[Input for this task]:
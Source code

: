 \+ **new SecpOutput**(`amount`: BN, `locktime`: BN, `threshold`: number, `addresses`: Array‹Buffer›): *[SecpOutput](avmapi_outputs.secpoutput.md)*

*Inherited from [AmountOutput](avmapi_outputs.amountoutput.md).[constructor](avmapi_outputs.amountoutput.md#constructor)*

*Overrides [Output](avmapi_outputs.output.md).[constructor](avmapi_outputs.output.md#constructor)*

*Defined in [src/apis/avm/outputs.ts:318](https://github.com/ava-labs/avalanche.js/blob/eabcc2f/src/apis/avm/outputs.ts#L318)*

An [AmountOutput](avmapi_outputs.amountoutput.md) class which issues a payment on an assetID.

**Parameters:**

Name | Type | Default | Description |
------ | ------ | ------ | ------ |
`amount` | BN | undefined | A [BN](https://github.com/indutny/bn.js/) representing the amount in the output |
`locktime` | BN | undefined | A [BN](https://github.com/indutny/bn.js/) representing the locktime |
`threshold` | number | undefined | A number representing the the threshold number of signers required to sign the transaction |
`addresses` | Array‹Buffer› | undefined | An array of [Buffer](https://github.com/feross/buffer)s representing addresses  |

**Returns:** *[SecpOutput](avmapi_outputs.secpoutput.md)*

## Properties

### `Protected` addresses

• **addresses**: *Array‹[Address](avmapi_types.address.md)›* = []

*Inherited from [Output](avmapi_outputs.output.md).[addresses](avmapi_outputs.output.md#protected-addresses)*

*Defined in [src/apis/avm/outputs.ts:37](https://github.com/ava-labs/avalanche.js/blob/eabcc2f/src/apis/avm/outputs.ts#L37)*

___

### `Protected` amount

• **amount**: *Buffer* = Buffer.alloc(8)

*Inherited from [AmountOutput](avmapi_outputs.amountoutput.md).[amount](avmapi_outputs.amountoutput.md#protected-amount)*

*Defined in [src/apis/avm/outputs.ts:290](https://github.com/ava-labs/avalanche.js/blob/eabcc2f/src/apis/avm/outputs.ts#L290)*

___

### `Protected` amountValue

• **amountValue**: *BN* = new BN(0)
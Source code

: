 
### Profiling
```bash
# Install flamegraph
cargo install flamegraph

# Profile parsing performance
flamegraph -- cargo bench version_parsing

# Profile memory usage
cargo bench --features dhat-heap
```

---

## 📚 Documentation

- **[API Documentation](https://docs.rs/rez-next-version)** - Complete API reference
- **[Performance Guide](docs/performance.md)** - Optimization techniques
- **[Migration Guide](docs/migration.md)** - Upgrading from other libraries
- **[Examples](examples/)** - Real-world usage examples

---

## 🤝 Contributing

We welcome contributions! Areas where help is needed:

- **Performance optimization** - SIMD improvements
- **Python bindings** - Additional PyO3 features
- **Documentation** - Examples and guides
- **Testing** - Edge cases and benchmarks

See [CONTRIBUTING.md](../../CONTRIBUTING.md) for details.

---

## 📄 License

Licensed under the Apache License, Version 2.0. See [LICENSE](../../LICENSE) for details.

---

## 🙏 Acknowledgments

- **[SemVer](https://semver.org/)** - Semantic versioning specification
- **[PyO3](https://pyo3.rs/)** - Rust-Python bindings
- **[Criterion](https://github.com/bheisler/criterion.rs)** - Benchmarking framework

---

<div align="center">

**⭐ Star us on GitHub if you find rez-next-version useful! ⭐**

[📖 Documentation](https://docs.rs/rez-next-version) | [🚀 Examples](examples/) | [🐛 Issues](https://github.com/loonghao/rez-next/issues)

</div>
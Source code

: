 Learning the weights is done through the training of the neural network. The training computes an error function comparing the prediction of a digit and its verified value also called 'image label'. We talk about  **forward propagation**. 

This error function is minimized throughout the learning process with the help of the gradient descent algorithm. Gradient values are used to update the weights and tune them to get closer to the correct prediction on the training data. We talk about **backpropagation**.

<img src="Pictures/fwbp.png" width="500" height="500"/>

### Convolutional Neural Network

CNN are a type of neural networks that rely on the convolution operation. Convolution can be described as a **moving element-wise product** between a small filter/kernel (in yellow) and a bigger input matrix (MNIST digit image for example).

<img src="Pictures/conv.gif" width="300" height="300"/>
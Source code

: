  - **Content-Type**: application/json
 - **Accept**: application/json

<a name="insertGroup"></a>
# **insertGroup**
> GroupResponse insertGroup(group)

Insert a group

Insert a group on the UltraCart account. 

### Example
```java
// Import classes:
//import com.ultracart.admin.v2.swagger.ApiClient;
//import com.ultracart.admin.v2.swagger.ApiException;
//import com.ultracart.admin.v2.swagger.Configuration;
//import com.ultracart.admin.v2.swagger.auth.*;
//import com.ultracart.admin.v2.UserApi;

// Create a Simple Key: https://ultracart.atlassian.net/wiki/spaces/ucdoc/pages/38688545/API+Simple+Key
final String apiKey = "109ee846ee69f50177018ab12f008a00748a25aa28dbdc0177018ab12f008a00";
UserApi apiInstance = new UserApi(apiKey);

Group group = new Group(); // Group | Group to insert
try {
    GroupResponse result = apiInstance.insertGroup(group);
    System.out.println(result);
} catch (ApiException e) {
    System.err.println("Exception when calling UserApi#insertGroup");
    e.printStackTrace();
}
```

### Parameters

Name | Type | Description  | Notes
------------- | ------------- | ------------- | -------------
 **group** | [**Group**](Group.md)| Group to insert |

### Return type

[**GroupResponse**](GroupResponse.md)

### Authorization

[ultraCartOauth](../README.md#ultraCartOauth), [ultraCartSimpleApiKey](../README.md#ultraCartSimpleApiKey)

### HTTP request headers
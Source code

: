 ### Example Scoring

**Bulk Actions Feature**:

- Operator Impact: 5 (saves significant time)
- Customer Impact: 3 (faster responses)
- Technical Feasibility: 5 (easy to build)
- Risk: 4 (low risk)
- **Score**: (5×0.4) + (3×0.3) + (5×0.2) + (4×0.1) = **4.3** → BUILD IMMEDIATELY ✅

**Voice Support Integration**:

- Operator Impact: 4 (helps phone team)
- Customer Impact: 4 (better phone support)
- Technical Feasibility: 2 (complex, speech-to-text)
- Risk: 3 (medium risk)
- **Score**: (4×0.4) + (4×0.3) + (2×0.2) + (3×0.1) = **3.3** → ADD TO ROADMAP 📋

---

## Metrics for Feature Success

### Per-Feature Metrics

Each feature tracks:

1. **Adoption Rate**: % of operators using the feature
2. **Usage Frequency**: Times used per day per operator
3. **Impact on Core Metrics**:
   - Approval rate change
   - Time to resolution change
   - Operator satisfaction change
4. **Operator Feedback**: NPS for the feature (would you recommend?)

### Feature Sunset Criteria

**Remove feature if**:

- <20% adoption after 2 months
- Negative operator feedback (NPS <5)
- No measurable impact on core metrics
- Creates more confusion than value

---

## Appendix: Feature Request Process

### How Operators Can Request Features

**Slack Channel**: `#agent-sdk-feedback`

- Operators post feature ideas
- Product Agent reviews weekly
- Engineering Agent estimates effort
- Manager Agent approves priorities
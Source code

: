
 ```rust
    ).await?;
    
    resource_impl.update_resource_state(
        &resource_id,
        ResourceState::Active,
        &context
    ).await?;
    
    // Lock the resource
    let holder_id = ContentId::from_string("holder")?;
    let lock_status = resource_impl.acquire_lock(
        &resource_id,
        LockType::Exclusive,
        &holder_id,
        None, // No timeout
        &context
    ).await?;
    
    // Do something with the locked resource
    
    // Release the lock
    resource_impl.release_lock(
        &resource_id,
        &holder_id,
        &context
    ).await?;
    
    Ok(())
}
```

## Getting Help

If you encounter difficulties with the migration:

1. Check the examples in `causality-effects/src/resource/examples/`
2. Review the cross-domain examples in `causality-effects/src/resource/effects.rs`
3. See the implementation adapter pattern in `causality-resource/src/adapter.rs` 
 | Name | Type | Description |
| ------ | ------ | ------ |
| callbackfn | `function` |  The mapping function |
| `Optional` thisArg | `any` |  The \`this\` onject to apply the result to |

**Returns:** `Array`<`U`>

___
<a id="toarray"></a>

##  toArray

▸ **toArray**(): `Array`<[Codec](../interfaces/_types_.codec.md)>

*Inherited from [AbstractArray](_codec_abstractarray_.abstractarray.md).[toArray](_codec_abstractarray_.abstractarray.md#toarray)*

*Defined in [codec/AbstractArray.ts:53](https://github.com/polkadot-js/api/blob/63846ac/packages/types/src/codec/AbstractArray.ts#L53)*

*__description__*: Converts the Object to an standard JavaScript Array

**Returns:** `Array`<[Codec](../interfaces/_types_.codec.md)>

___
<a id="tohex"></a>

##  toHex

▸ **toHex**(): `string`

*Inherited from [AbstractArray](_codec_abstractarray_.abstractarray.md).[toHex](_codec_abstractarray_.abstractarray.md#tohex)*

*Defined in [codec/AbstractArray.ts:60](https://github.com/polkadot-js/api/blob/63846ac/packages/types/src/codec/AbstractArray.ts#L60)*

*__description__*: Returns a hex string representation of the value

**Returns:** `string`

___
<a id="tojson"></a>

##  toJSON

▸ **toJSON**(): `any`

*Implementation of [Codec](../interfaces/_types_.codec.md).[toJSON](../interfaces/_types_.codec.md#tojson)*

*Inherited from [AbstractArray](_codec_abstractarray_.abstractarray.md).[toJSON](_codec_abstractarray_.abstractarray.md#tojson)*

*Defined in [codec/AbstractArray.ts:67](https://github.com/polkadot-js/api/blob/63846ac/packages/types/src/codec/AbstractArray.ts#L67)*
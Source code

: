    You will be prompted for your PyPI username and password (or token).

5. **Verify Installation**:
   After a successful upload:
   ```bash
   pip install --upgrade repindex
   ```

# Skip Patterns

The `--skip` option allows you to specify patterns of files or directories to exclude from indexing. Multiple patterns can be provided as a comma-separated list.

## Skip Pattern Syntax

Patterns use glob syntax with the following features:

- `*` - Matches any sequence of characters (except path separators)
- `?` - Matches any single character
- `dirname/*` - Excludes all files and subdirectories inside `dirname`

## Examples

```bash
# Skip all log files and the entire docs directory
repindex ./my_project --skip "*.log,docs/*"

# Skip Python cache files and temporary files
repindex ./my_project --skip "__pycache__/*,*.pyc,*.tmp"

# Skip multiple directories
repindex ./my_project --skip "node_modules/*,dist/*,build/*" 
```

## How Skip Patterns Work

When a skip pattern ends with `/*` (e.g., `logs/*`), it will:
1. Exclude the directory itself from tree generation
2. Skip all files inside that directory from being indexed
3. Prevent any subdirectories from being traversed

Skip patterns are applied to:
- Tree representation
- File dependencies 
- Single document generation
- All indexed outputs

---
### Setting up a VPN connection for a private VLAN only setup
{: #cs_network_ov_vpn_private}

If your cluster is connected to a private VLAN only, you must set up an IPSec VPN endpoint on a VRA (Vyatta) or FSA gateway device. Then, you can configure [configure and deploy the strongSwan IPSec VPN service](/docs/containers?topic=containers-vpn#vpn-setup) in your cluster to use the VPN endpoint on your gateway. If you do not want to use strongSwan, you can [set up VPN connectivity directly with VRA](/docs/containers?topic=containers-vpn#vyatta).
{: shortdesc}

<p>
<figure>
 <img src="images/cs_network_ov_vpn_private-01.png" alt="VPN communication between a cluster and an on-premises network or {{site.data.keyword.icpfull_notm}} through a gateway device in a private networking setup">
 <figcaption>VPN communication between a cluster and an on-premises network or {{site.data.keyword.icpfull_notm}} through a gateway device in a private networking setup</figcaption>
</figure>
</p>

[How to complete this task]: All lines from the one containing "- Excludes all" to the end of the records, both ends included, should be printed exactly and on their own.

[Written response]:
- `dirname/*` - Excludes all files and subdirectories inside `dirname`

## Examples

```bash
# Skip all log files and the entire docs directory
repindex ./my_project --skip "*.log,docs/*"

# Skip Python cache files and temporary files
repindex ./my_project --skip "__pycache__/*,*.pyc,*.tmp"

# Skip multiple directories
repindex ./my_project --skip "node_modules/*,dist/*,build/*" 
```

## How Skip Patterns Work

When a skip pattern ends with `/*` (e.g., `logs/*`), it will:
1. Exclude the directory itself from tree generation
2. Skip all files inside that directory from being indexed
3. Prevent any subdirectories from being traversed

Skip patterns are applied to:
- Tree representation
- File dependencies 
- Single document generation
- All indexed outputs

---
### Setting up a VPN connection for a private VLAN only setup
{: #cs_network_ov_vpn_private}

If your cluster is connected to a private VLAN only, you must set up an IPSec VPN endpoint on a VRA (Vyatta) or FSA gateway device. Then, you can configure [configure and deploy the strongSwan IPSec VPN service](/docs/containers?topic=containers-vpn#vpn-setup) in your cluster to use the VPN endpoint on your gateway. If you do not want to use strongSwan, you can [set up VPN connectivity directly with VRA](/docs/containers?topic=containers-vpn#vyatta).
{: shortdesc}

<p>
<figure>
 <img src="images/cs_network_ov_vpn_private-01.png" alt="VPN communication between a cluster and an on-premises network or {{site.data.keyword.icpfull_notm}} through a gateway device in a private networking setup">
 <figcaption>VPN communication between a cluster and an on-premises network or {{site.data.keyword.icpfull_notm}} through a gateway device in a private networking setup</figcaption>
</figure>
</p>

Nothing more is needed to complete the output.